HOW TO TICK PEOPLE OFF

1. Leave the copy machine set to reduce 200%, extra dark, 17 inch paper, 99 copies.
2. In the memo field of all your checks, write "for sexual favors."
3. Specify that your drive-through order is "TO-GO."
4. If you have a glass eye, tap on it occasionally with your pen while talking to others.
5. Stomp on little plastic ketchup packets.
6. Insist on keeping your car windshield wipers running in all weather conditions "to keep them tuned up."
7. Reply to everything someone says with "that's what you think."
8. Practice making fax and modem noises.
9. Highlight irrelevant information in scientific papers and "cc" them to your boss.
10. Make beeping noises when a large person backs up.
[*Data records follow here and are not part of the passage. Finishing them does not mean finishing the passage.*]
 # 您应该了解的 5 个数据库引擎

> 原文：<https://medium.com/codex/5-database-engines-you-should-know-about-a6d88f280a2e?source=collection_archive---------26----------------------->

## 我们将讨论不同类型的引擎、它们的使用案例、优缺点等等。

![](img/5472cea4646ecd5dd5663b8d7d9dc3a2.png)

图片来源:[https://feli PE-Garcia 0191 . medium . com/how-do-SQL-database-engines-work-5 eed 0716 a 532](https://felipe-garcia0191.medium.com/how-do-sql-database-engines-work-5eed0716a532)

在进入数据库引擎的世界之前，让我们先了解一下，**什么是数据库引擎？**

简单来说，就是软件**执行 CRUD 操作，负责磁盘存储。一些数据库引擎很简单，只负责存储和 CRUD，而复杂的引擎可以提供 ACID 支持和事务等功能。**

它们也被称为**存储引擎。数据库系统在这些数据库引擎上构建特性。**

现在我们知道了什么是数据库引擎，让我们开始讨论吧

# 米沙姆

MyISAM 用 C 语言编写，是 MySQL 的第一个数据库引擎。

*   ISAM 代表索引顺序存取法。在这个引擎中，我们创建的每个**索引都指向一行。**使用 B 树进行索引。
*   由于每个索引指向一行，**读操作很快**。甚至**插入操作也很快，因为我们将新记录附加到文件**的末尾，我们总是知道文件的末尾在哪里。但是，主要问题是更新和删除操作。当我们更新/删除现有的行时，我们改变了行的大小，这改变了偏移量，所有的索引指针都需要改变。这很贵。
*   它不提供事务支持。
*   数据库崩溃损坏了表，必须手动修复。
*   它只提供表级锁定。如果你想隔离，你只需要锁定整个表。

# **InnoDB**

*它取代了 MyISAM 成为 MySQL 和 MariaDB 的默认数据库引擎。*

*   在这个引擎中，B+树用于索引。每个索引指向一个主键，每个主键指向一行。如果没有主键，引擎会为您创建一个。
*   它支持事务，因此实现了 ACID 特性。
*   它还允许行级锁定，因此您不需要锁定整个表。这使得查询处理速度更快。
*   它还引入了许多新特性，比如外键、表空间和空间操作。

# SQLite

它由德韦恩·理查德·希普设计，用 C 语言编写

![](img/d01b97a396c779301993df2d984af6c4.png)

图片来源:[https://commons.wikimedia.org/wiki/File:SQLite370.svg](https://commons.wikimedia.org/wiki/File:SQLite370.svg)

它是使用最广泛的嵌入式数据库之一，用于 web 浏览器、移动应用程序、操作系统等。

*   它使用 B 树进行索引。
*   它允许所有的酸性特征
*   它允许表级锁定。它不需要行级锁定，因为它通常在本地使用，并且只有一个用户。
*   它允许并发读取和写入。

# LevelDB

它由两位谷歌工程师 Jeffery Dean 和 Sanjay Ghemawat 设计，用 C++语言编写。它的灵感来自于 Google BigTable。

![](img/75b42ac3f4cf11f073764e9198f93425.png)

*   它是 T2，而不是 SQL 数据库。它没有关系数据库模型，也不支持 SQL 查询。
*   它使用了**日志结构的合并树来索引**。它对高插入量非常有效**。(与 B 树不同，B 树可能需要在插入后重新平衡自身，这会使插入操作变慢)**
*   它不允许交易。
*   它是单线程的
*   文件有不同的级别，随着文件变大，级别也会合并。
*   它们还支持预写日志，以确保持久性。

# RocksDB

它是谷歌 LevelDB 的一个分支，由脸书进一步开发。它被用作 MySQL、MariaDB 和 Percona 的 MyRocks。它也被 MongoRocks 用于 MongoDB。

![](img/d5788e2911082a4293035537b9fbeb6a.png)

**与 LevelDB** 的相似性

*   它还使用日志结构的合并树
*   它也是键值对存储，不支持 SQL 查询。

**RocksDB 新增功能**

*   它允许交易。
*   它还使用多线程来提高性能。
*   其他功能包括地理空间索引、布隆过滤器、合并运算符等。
11. Finish all your sentences with the words "in accordance with prophesy."
12. Signal that a conversation is over by clamping your hands over your ears and grimacing.
13. Disassemble your pen and "accidentally" flip the ink cartridge across the room.
14. Holler random numbers while someone is counting.
15. Adjust the tint on your TV so that all the people are green, and insist to others that you "like it that way."
16. Staple pages in the middle of the page.
17. Publicly investigate just how slowly you can make a croaking noise.
18. Honk and wave to strangers.
19. Decline to be seated at a restaurant, and simply eat their complimentary mints at the cash register.
20. TYPE IN UPPERCASE.
21. type only in lowercase.
22. dont use any punctuation either
23. Buy a large quantity of orange traffic cones and reroute whole streets.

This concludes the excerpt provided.